The longer AI is used, the deeper the learning and radiologists can treat more patients effectively and efficiently. Human discernment paired with deep learning of AI is the future of radiology. Radiology could become one of the most creative medical specialties for those seeking to problem-solve.
What software do radiologists use?
Picture Archiving and Communication Systems (PACS) are the backbone of modern radiology, including image capture, management, transfer, distribution and storage. PACS assist radiologists and their health systems from initial image to diagnosis. While technology continues to evolve and change, so do PACS. PACS are robust solution sets intended to house, recall and archive medical imaging file formats. In their best iteration, PACS are intuitive, responsive and user-friendly. Yet, they are also flexible and customizable to the end user. When radiologists and system administrators evaluate software, KLAS rankings are an important consideration.
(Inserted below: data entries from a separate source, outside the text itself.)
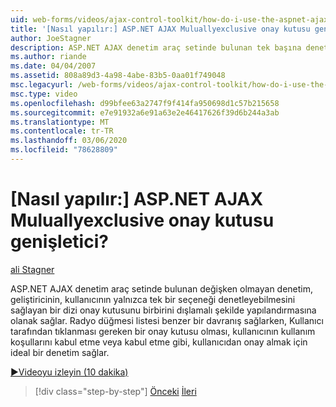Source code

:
 ```yaml
---
uid: web-forms/videos/ajax-control-toolkit/how-do-i-use-the-aspnet-ajax-mutuallyexclusive-checkbox-extender
title: '[Nasıl yapılır:] ASP.NET AJAX Muluallyexclusive onay kutusu genişletici? | Microsoft Docs'
author: JoeStagner
description: ASP.NET AJAX denetim araç setinde bulunan tek başına denetim, geliştiricinin bir dizi onay kutusunu birbirini dışlamalı, yani e... şeklinde yapılandırmasına olanak sağlar.
ms.author: riande
ms.date: 04/04/2007
ms.assetid: 808a89d3-4a98-4abe-83b5-0aa01f749048
msc.legacyurl: /web-forms/videos/ajax-control-toolkit/how-do-i-use-the-aspnet-ajax-mutuallyexclusive-checkbox-extender
msc.type: video
ms.openlocfilehash: d99bfee63a2747f9f414fa950698d1c57b215658
ms.sourcegitcommit: e7e91932a6e91a63e2e46417626f39d6b244a3ab
ms.translationtype: MT
ms.contentlocale: tr-TR
ms.lasthandoff: 03/06/2020
ms.locfileid: "78628809"
---
```

# <a name="how-do-i-use-the-aspnet-ajax-mutuallyexclusive-checkbox-extender"></a>[Nasıl yapılır:] ASP.NET AJAX Muluallyexclusive onay kutusu genişletici?

[ali Stagner](https://github.com/JoeStagner)

ASP.NET AJAX denetim araç setinde bulunan değişken olmayan denetim, geliştiricinin, kullanıcının yalnızca tek bir seçeneği denetleyebilmesini sağlayan bir dizi onay kutusunu birbirini dışlamalı şekilde yapılandırmasına olanak sağlar. Radyo düğmesi listesi benzer bir davranış sağlarken, Kullanıcı tarafından tıklanması gereken bir onay kutusu olması, kullanıcının kullanım koşullarını kabul etme veya kabul etme gibi, kullanıcıdan onay almak için ideal bir denetim sağlar.

[&#9654;Videoyu izleyin (10 dakika)](https://channel9.msdn.com/Blogs/ASP-NET-Site-Videos/how-do-i-use-the-aspnet-ajax-mutuallyexclusive-checkbox-extender)

> [!div class="step-by-step"]
> [Önceki](how-do-i-use-the-aspnet-ajax-maskededit-controls.md)
> [İleri](how-do-i-use-the-aspnet-ajax-nobot-control.md)
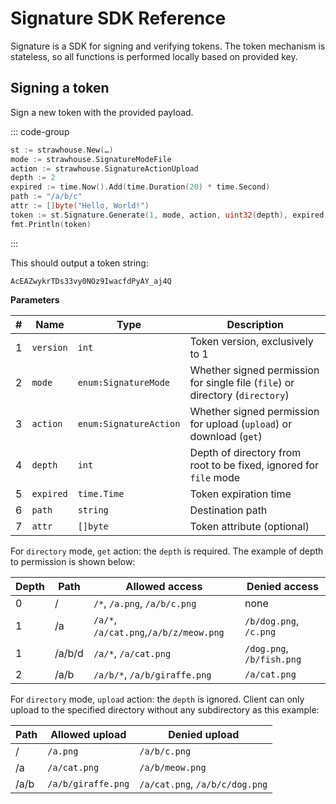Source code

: # Signature SDK Reference

Signature is a SDK for signing and verifying tokens. The token mechanism is stateless, so all functions is performed
locally based on provided key.

## Signing a token

Sign a new token with the provided payload.

::: code-group

```go [go]
st := strawhouse.New(…)
mode := strawhouse.SignatureModeFile
action := strawhouse.SignatureActionUpload
depth := 2
expired := time.Now().Add(time.Duration(20) * time.Second)
path := "/a/b/c"
attr := []byte("Hello, World!")
token := st.Signature.Generate(1, mode, action, uint32(depth), expired, path, attr)
fmt.Println(token)
```

:::

This should output a token string:

```shell
AcEAZwykrTDs33vy0NOz9IwacfdPyAY_aj4Q
```

**Parameters**

| # | Name      | Type                   | Description                                                                   |
|---|-----------|------------------------|-------------------------------------------------------------------------------|
| 1 | `version` | `int`                  | Token version, exclusively to 1                                               |
| 2 | `mode`    | `enum:SignatureMode`   | Whether signed permission for single file (`file`) or directory (`directory`) |
| 3 | `action`  | `enum:SignatureAction` | Whether signed permission for upload (`upload`) or download (`get`)           |
| 4 | `depth`   | `int`                  | Depth of directory from root to be fixed, ignored for `file` mode             |
| 5 | `expired` | `time.Time`            | Token expiration time                                                         |
| 6 | `path`    | `string`               | Destination path                                                              |
| 7 | `attr`    | `[]byte`               | Token attribute (optional)                                                    |

For `directory` mode, `get` action: the `depth` is required. The example of depth to permission is shown below:

| Depth | Path   | Allowed access                         | Denied access             |
|-------|--------|----------------------------------------|---------------------------|
| 0     | /      | `/*`, `/a.png`, `/a/b/c.png`           | none                      |
| 1     | /a     | `/a/*`, `/a/cat.png`,`/a/b/z/meow.png` | `/b/dog.png`, `/c.png`    |
| 1     | /a/b/d | `/a/*`, `/a/cat.png`                   | `/dog.png`, `/b/fish.png` |
| 2     | /a/b   | `/a/b/*`, `/a/b/giraffe.png`           | `/a/cat.png`              |

For `directory` mode, `upload` action: the `depth` is ignored. Client can only upload to the specified directory without
any subdirectory as this example:

| Path | Allowed upload     | Denied upload                  |
|------|--------------------|--------------------------------|
| /    | `/a.png`           | `/a/b/c.png`                   |
| /a   | `/a/cat.png`       | `/a/b/meow.png`                |
| /a/b | `/a/b/giraffe.png` | `/a/cat.png`, `/a/b/c/dog.png` |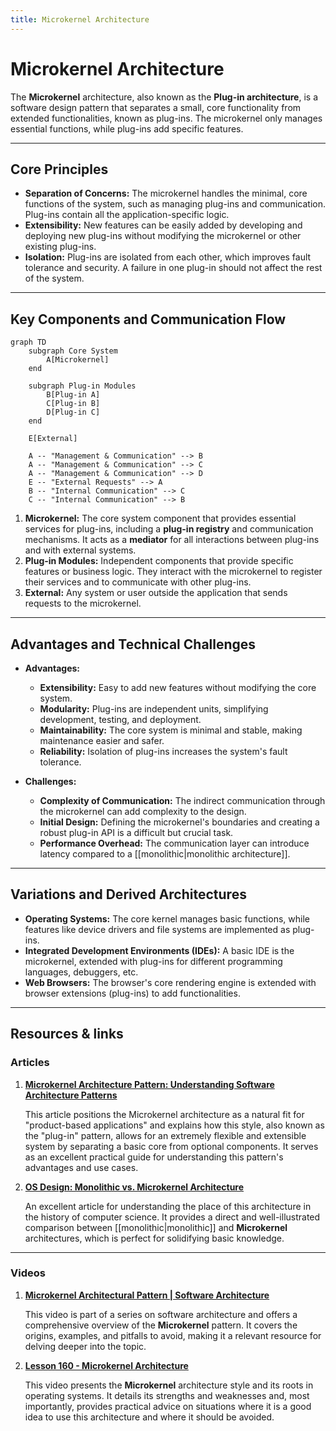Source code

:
 ```yaml
---
title: Microkernel Architecture
---
```

# Microkernel Architecture

The **Microkernel** architecture, also known as the **Plug-in architecture**, is a software design pattern that separates a small, core functionality from extended functionalities, known as plug-ins. The microkernel only manages essential functions, while plug-ins add specific features.

***

## Core Principles

* **Separation of Concerns:** The microkernel handles the minimal, core functions of the system, such as managing plug-ins and communication. Plug-ins contain all the application-specific logic.
* **Extensibility:** New features can be easily added by developing and deploying new plug-ins without modifying the microkernel or other existing plug-ins.
* **Isolation:** Plug-ins are isolated from each other, which improves fault tolerance and security. A failure in one plug-in should not affect the rest of the system.

***

## Key Components and Communication Flow

```mermaid
graph TD
    subgraph Core System
        A[Microkernel]
    end

    subgraph Plug-in Modules
        B[Plug-in A]
        C[Plug-in B]
        D[Plug-in C]
    end

    E[External]
    
    A -- "Management & Communication" --> B
    A -- "Management & Communication" --> C
    A -- "Management & Communication" --> D
    E -- "External Requests" --> A
    B -- "Internal Communication" --> C
    C -- "Internal Communication" --> B
```

1.  **Microkernel:** The core system component that provides essential services for plug-ins, including a **plug-in registry** and communication mechanisms. It acts as a **mediator** for all interactions between plug-ins and with external systems.
2.  **Plug-in Modules:** Independent components that provide specific features or business logic. They interact with the microkernel to register their services and to communicate with other plug-ins.
3.  **External:** Any system or user outside the application that sends requests to the microkernel.

***

## Advantages and Technical Challenges

* **Advantages:**
    * **Extensibility:** Easy to add new features without modifying the core system.
    * **Modularity:** Plug-ins are independent units, simplifying development, testing, and deployment.
    * **Maintainability:** The core system is minimal and stable, making maintenance easier and safer.
    * **Reliability:** Isolation of plug-ins increases the system's fault tolerance.

* **Challenges:**
    * **Complexity of Communication:** The indirect communication through the microkernel can add complexity to the design.
    * **Initial Design:** Defining the microkernel's boundaries and creating a robust plug-in API is a difficult but crucial task.
    * **Performance Overhead:** The communication layer can introduce latency compared to a [[monolithic|monolithic architecture]].

***

## Variations and Derived Architectures

* **Operating Systems:** The core kernel manages basic functions, while features like device drivers and file systems are implemented as plug-ins.
* **Integrated Development Environments (IDEs):** A basic IDE is the microkernel, extended with plug-ins for different programming languages, debuggers, etc.
* **Web Browsers:** The browser's core rendering engine is extended with browser extensions (plug-ins) to add functionalities.

***

## **Resources & links**

### **Articles**

1.  **[Microkernel Architecture Pattern: Understanding Software Architecture Patterns](https://nerdnodes2023.medium.com/microkernel-architecture-pattern-understanding-software-architecture-patterns-3-1a22f0640118)**

    This article positions the Microkernel architecture as a natural fit for "product-based applications" and explains how this style, also known as the "plug-in" pattern, allows for an extremely flexible and extensible system by separating a basic core from optional components. It serves as an excellent practical guide for understanding this pattern's advantages and use cases.

2.  **[OS Design: Monolithic vs. Microkernel Architecture](https://learningdaily.dev/os-design-monolithic-vs-microkernel-architecture-78981dd41c49)**

    An excellent article for understanding the place of this architecture in the history of computer science. It provides a direct and well-illustrated comparison between [[monolithic|monolithic]] and **Microkernel** architectures, which is perfect for solidifying basic knowledge.

---

### **Videos**

1.  **[Microkernel Architectural Pattern | Software Architecture](https://www.youtube.com/watch?v=h3icQDMRLd8)**

    This video is part of a series on software architecture and offers a comprehensive overview of the **Microkernel** pattern. It covers the origins, examples, and pitfalls to avoid, making it a relevant resource for delving deeper into the topic.

2.  **[Lesson 160 - Microkernel Architecture](https://www.youtube.com/watch?v=rDDsP1hqKa4)**

    This video presents the **Microkernel** architecture style and its roots in operating systems. It details its strengths and weaknesses and, most importantly, provides practical advice on situations where it is a good idea to use this architecture and where it should be avoided.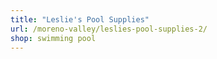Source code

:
 ```yaml
---
title: "Leslie's Pool Supplies"
url: /moreno-valley/leslies-pool-supplies-2/
shop: swimming pool
---
```


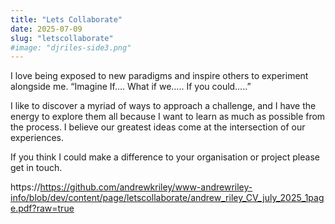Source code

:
 ```yaml
---
title: "Lets Collaborate"
date: 2025-07-09
slug: "letscollaborate"
#image: "djriles-side3.png"
---
```


I love being exposed to new paradigms and inspire others to experiment alongside me. “Imagine If…. What if we….. If you could…..” 

I like to discover a myriad of ways to approach a challenge, and I have the energy to explore them all because I want to learn as much as possible from the process. I believe our greatest ideas come at the intersection of our experiences.

If you think I could make a difference to your organisation or project please get in touch.

https://https://github.com/andrewkriley/www-andrewriley-info/blob/dev/content/page/letscollaborate/andrew_riley_CV_july_2025_1page.pdf?raw=true



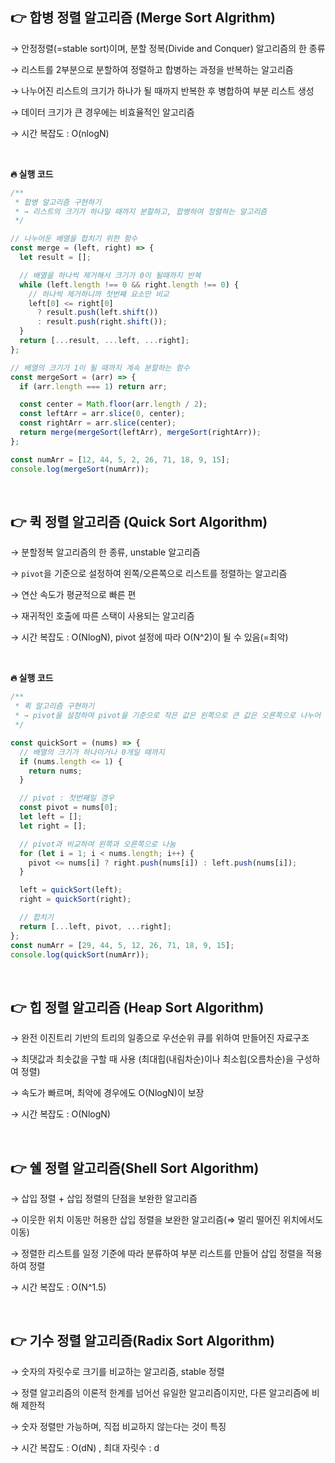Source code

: 
## 👉 합병 정렬 알고리즘 (Merge Sort Algrithm)


→ 안정정렬(=stable sort)이며, 분할 정복(Divide and Conquer) 알고리즘의 한 종류

→ 리스트를 2부분으로 분할하여 정렬하고 합병하는 과정을 반복하는 알고리즘

→ 나누어진 리스트의 크기가 하나가 될 때까지 반복한 후 병합하여 부분 리스트 생성

→ 데이터 크기가 큰 경우에는 비효율적인 알고리즘

→ 시간 복잡도 : O(nlogN)

<br>

**🔥 실행 코드**

```jsx
/**
 * 합병 알고리즘 구현하기
 * → 리스트의 크기가 하나일 때까지 분할하고, 합병하여 정렬하는 알고리즘
 */

// 나누어둔 배열을 합치기 위한 함수
const merge = (left, right) => {
  let result = [];

  // 배열을 하나씩 제거해서 크기가 0이 될때까지 반복
  while (left.length !== 0 && right.length !== 0) {
    // 하나씩 제거하니까 첫번째 요소만 비교
    left[0] <= right[0]
      ? result.push(left.shift())
      : result.push(right.shift());
  }
  return [...result, ...left, ...right];
};

// 배열의 크기가 1이 될 때까지 계속 분할하는 함수
const mergeSort = (arr) => {
  if (arr.length === 1) return arr;

  const center = Math.floor(arr.length / 2);
  const leftArr = arr.slice(0, center);
  const rightArr = arr.slice(center);
  return merge(mergeSort(leftArr), mergeSort(rightArr));
};

const numArr = [12, 44, 5, 2, 26, 71, 18, 9, 15];
console.log(mergeSort(numArr));
```

<br>

## 👉 퀵 정렬 알고리즘 (Quick Sort Algorithm)

→ 분할정복 알고리즘의 한 종류, unstable 알고리즘

→ `pivot`을 기준으로 설정하여 왼쪽/오른쪽으로 리스트를 정렬하는 알고리즘

→ 연산 속도가 평균적으로 빠른 편

→ 재귀적인 호출에 따른 스택이 사용되는 알고리즘

→ 시간 복잡도 : O(NlogN), pivot 설정에 따라 O(N^2)이 될 수 있음(=최악)


<br>

**🔥 실행 코드**

```jsx
/**
 * 퀵 알고리즘 구현하기
 * → pivot을 설정하여 pivot을 기준으로 작은 값은 왼쪽으로 큰 값은 오른쪽으로 나누어 반복
 */

const quickSort = (nums) => {
  // 배열의 크기가 하나이거나 0개일 때까지
  if (nums.length <= 1) {
    return nums;
  }

  // pivot : 첫번째일 경우
  const pivot = nums[0];
  let left = [];
  let right = [];

  // pivot과 비교하여 왼쪽과 오른쪽으로 나눔
  for (let i = 1; i < nums.length; i++) {
    pivot <= nums[i] ? right.push(nums[i]) : left.push(nums[i]);
  }

  left = quickSort(left);
  right = quickSort(right);

  // 합치기
  return [...left, pivot, ...right];
};
const numArr = [29, 44, 5, 12, 26, 71, 18, 9, 15];
console.log(quickSort(numArr));
```

<br>

## 👉 힙 정렬 알고리즘 (Heap Sort Algorithm)

→ 완전 이진트리 기반의 트리의 일종으로 우선순위 큐를 위하여 만들어진 자료구조

→ 최댓값과 최솟값을 구할 때 사용 (최대힙(내림차순)이나 최소힙(오름차순)을 구성하여 정렬)

→ 속도가 빠르며, 최악에 경우에도 O(NlogN)이 보장

→ 시간 복잡도 : O(NlogN)

<br>

## 👉 쉘 정렬 알고리즘(Shell Sort Algorithm)

→ 삽입 정렬 + 삽입 정렬의 단점을 보완한 알고리즘

→ 이웃한 위치 이동만 허용한 삽입 정렬을 보완한 알고리즘(⇒ 멀리 떨어진 위치에서도 이동)

→ 정렬한 리스트를 일정 기준에 따라 분류하여 부분 리스트를 만들어 삽입 정렬을 적용하여 정렬

→ 시간 복잡도 : O(N^1.5)

<br>

## 👉 기수 정렬 알고리즘(Radix Sort Algorithm)

→ 숫자의 자릿수로 크기를 비교하는 알고리즘, stable 정렬

→ 정렬 알고리즘의 이론적 한계를 넘어선 유일한 알고리즘이지만, 다른 알고리즘에 비해 제한적

→ 숫자 정렬만 가능하며, 직접 비교하지 않는다는 것이 특징

→ 시간 복잡도 : O(dN) , 최대 자릿수 : d
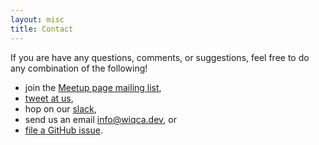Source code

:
 ```yaml
---
layout: misc
title: Contact
---
```


If you are have any questions, comments, or suggestions, feel free to do any combination of the following!

- join the [Meetup page mailing list](https://www.meetup.com/wiqca-sea/),
- [tweet at us](https://twitter.com/wiqca),
- hop on our [slack](https://join.slack.com/t/wiqca/shared_invite/enQtNzU2NjQ2OTY1NTM4LWJkNTYzOTgyZDliNTU4ZDllYWIxNDQxOWVkYmRkZmVhY2FlMDRmZjQ0M2YwZjBlNDdkZjEwNDQxZDc0NmRiYzc),
- send us an email [info@wiqca.dev](mailto:info@wiqca.dev), or
- [file a GitHub issue](https://github.com/wiqca/wiqca.github.io/issues/new).
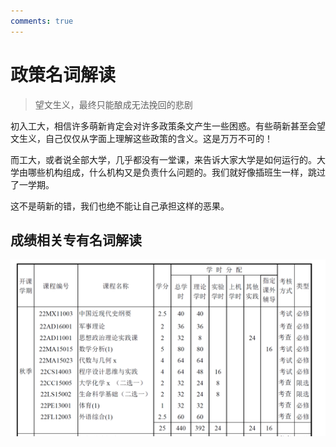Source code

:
 ```yaml
---
comments: true
---
```


# **政策名词解读**

> 望文生义，最终只能酿成无法挽回的悲剧

初入工大，相信许多萌新肯定会对许多政策条文产生一些困惑。有些萌新甚至会望文生义，自己仅仅从字面上理解这些政策的含义。这是万万不可的！

而工大，或者说全部大学，几乎都没有一堂课，来告诉大家大学是如何运行的。大学由哪些机构组成，什么机构又是负责什么问题的。我们就好像插班生一样，跳过了一学期。

这不是萌新的错，我们也绝不能让自己承担这样的恶果。

## **成绩相关专有名词解读**

![](./images/政策_课程类型详解.png)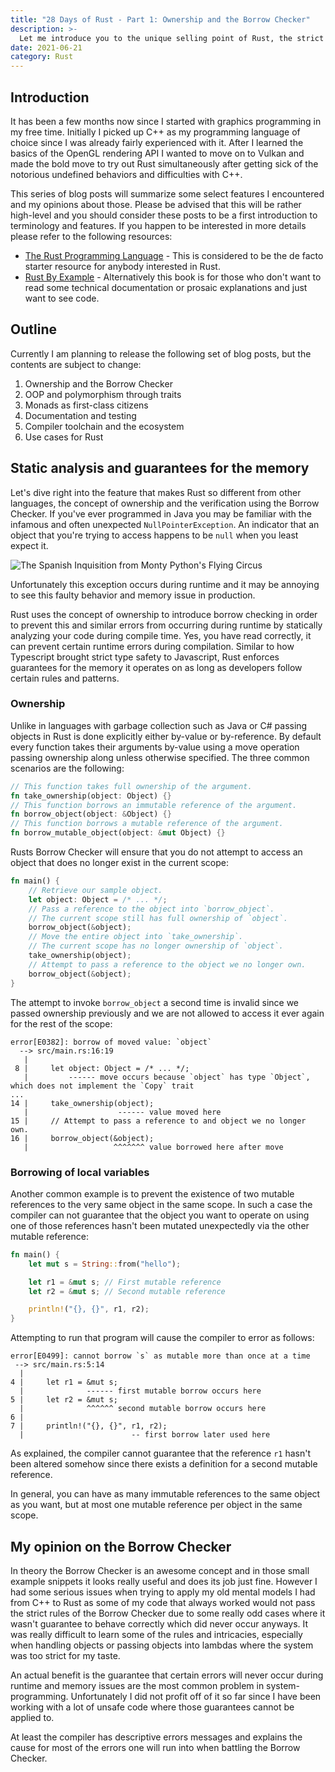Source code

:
 ```yaml
---
title: "28 Days of Rust - Part 1: Ownership and the Borrow Checker"
description: >-
  Let me introduce you to the unique selling point of Rust, the strict notion of ownership along with its Borrow Checker.
date: 2021-06-21
category: Rust
---
```


## Introduction

It has been a few months now since I started with graphics programming in my free time.
Initially I picked up C++ as my programming language of choice since I was already fairly experienced with it.
After I learned the basics of the OpenGL rendering API I wanted to move on to Vulkan and made the bold move to try out Rust simultaneously after getting sick of the notorious undefined behaviors and difficulties with C++.

This series of blog posts will summarize some select features I encountered and my opinions about those.
Please be advised that this will be rather high-level and you should consider these posts to be a first introduction to terminology and features.
If you happen to be interested in more details please refer to the following resources:

* [The Rust Programming Language](https://doc.rust-lang.org/book/) - This is considered to be the de facto starter resource for anybody interested in Rust.
* [Rust By Example](https://doc.rust-lang.org/rust-by-example/index.html) - Alternatively this book is for those who don't want to read some technical documentation or prosaic explanations and just want to see code.

## Outline

Currently I am planning to release the following set of blog posts, but the contents are subject to change:

1. Ownership and the Borrow Checker
2. OOP and polymorphism through traits
3. Monads as first-class citizens
4. Documentation and testing
5. Compiler toolchain and the ecosystem
6. Use cases for Rust

## Static analysis and guarantees for the memory

Let's dive right into the feature that makes Rust so different from other languages, the concept of ownership and the verification using the Borrow Checker.
If you've ever programmed in Java you may be familiar with the infamous and often unexpected `NullPointerException`.
An indicator that an object that you're trying to access happens to be `null` when you least expect it.

![The Spanish Inquisition from Monty Python's Flying Circus](images/2021/06/spanish-inquisition.jpeg)

Unfortunately this exception occurs during runtime and it may be annoying to see this faulty behavior and memory issue in production.

Rust uses the concept of ownership to introduce borrow checking in order to prevent this and similar errors from occurring during runtime by statically analyzing your code during compile time.
Yes, you have read correctly, it can prevent certain runtime errors during compilation.
Similar to how Typescript brought strict type safety to Javascript, Rust enforces guarantees for the memory it operates on as long as developers follow certain rules and patterns.

### Ownership

Unlike in languages with garbage collection such as Java or C# passing objects in Rust is done explicitly either by-value or by-reference.
By default every function takes their arguments by-value using a move operation passing ownership along unless otherwise specified.
The three common scenarios are the following:

```rust
// This function takes full ownership of the argument.
fn take_ownership(object: Object) {}
// This function borrows an immutable reference of the argument.
fn borrow_object(object: &Object) {}
// This function borrows a mutable reference of the argument.
fn borrow_mutable_object(object: &mut Object) {}
```

Rusts Borrow Checker will ensure that you do not attempt to access an object that does no longer exist in the current scope:

```rust
fn main() {
    // Retrieve our sample object.
    let object: Object = /* ... */;
    // Pass a reference to the object into `borrow_object`.
    // The current scope still has full ownership of `object`.
    borrow_object(&object);
    // Move the entire object into `take_ownership`.
    // The current scope has no longer ownership of `object`.
    take_ownership(object);
    // Attempt to pass a reference to the object we no longer own.
    borrow_object(&object);
}
```

The attempt to invoke `borrow_object` a second time is invalid since we passed ownership previously and we are not allowed to access it ever again for the rest of the scope:

```text
error[E0382]: borrow of moved value: `object`
  --> src/main.rs:16:19
   |
 8 |     let object: Object = /* ... */;
   |         ------ move occurs because `object` has type `Object`, which does not implement the `Copy` trait
...
14 |     take_ownership(object);
   |                    ------ value moved here
15 |     // Attempt to pass a reference to and object we no longer own.
16 |     borrow_object(&object);
   |                   ^^^^^^^ value borrowed here after move
```

### Borrowing of local variables

Another common example is to prevent the existence of two mutable references to the very same object in the same scope.
In such a case the compiler can not guarantee that the object you want to operate on using one of those references hasn't been mutated unexpectedly via the other mutable reference:

```rust
fn main() {
    let mut s = String::from("hello");

    let r1 = &mut s; // First mutable reference
    let r2 = &mut s; // Second mutable reference

    println!("{}, {}", r1, r2);
}
```

Attempting to run that program will cause the compiler to error as follows:

```text
error[E0499]: cannot borrow `s` as mutable more than once at a time
 --> src/main.rs:5:14
  |
4 |     let r1 = &mut s;
  |              ------ first mutable borrow occurs here
5 |     let r2 = &mut s;
  |              ^^^^^^ second mutable borrow occurs here
6 |
7 |     println!("{}, {}", r1, r2);
  |                        -- first borrow later used here
```

As explained, the compiler cannot guarantee that the reference `r1` hasn't been altered somehow since there exists a definition for a second mutable reference.

In general, you can have as many immutable references to the same object as you want, but at most one mutable reference per object in the same scope.

## My opinion on the Borrow Checker

In theory the Borrow Checker is an awesome concept and in those small example snippets it looks really useful and does its job just fine.
However I had some serious issues when trying to apply my old mental models I had from C++ to Rust as some of my code that always worked would not pass the strict rules of the Borrow Checker due to some really odd cases where it wasn't guarantee to behave correctly which did never occur anyways.
It was really difficult to learn some of the rules and intricacies, especially when handling objects or passing objects into lambdas where the system was too strict for my taste.

An actual benefit is the guarantee that certain errors will never occur during runtime and memory issues are the most common problem in system-programming.
Unfortunately I did not profit off of it so far since I have been working with a lot of unsafe code where those guarantees cannot be applied to.

At least the compiler has descriptive errors messages and explains the cause for most of the errors one will run into when battling the Borrow Checker.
What is machine learning in radiology?
Machine learning means a computer improves its performance on future tasks based on information from past tasks. Essentially, computers learn from data accumulation. Machine learning algorithms evolve with increasing exposure to data. Computers learn from examples to understand, interpret and label diagnostic images. Complex patterns can be identified by machines and aid radiologists in evaluating data reports from CT, MRI and PET images.
Deep learning is a subset of machine learning used most in radiology that is multiple layers of algorithms interconnected with hierarchies of importance for the most meaningful data.